Forgiveness

Friday, December 4, 2009

Forbearing one another, and forgiving one another , if any man have quarrel against any, even as Christ forgave you, so also do ye. ( Colossians 3:13)

( Note- This chapter is dedicated to my mother Carolyn )

I always believed that I had a clear understanding of what it is to forgive another person. I really believed that I had forgiven my mother for the physical and verbal abuse, I received at her hands as a child. But my own understanding, and my own actions contradicted each other, and told the truth about the real condition of my own heart.

Yes, my understanding was faulty, when it came to understanding forgiveness. Because deep inside me, were in counted, I still held a lot of pain. Pain which surfaced every time my mother opened her mouth to speak.

There came a time when I came to realized my mother was not a very nice person. Although she would have conversation with other people that showed me that she could be a nice and considerate person, she couldn’t fine it with in her to have any kind of descent conversation with her husband or children, including myself. When she made and endeavor to talk to us, she always talked to us with hate in her voice. She was verbal abusive towards her husband and children to the point that we couldn’t stand to be in the same room with her. And the last thing we wanted to do was have any kind of conversation with her.

To make matters worse, her attitude effected my own attitude. No, I didn’t resort to talking to her the same way she talk to me. On the contrary, I reacted by crawled in to a hole of low self-worth. I found myself wallowing in self-pity because my mother didn’t love me, and feeling anger with myself because I couldn’t find it with in myself to be the person that I thought she wanted me to be. My self-esteem was just fine, unless I had to listen to my mothers critical tongue.

I don’t think that there is a child born even today, that hasn’t been taught from an early age that we are never supposed to contradict our parents. Or try to change their behavior in any way shape or form. I was not exception to this rule, so I simple took my mothers abuse even as an adult, in silent acceptance, and never said a word of how much it hurt for her to talk down at me.

What I failed to realize was that my own behavior of silence and anger, was just as damaging to my low self-worth as my mothers nasty words.
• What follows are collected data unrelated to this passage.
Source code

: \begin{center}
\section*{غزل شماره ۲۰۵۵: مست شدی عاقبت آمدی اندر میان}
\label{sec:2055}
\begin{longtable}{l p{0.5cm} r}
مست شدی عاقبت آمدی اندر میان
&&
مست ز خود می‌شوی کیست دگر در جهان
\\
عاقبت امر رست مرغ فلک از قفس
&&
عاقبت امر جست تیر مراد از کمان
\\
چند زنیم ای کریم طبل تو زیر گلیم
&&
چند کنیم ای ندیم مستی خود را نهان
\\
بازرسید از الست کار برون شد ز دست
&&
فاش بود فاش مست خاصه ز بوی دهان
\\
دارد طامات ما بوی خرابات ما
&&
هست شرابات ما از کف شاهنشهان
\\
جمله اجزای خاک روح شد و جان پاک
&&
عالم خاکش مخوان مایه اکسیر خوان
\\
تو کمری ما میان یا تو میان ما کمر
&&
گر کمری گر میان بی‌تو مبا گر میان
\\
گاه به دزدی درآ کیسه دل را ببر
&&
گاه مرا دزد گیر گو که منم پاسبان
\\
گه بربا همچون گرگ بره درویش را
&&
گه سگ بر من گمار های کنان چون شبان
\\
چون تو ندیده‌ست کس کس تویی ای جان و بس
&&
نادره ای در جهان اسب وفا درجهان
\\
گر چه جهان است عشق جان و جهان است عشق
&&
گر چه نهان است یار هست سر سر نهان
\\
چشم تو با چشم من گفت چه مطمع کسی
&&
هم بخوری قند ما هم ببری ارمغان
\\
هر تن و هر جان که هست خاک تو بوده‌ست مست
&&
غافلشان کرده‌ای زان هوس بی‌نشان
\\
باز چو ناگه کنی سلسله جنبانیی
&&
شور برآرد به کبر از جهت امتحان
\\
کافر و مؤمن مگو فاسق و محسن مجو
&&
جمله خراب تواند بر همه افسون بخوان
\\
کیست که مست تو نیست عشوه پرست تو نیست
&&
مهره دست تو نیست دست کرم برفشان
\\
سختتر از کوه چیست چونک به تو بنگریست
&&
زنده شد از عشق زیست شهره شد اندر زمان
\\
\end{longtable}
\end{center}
The truth of the matter was , that although I couldn’t change her attitude, I could change mine.

An invitation to forgive

Paul and I had made a decision to move back to west Texas, to care for my ailing parents, after they had confessed to us that they needed our help. Of course, the easies way to take care of them was for all of us to live under the same roof. If I had know what I was getting myself into, I would have told them that there was no way I was ever going to live with them. My mistake was believing that just because my mother had stopped drinking that her attitude had changed. It would not take me long to realize how wrong I was.

Living under the same roof with my parents became a living hell. First of all my parents couldn’t be in the same room together with out fighting. The only time they were not fighting was when they were in their separate rooms. You would have thought that since they were separate, the atmosphere in the house would have been calm. On the contrary, if they were not fighting they were pouting like small children. Although my father never took his animosity towards my mother out on me or my family, my mother did. She became more abusive towards me than when I was a child.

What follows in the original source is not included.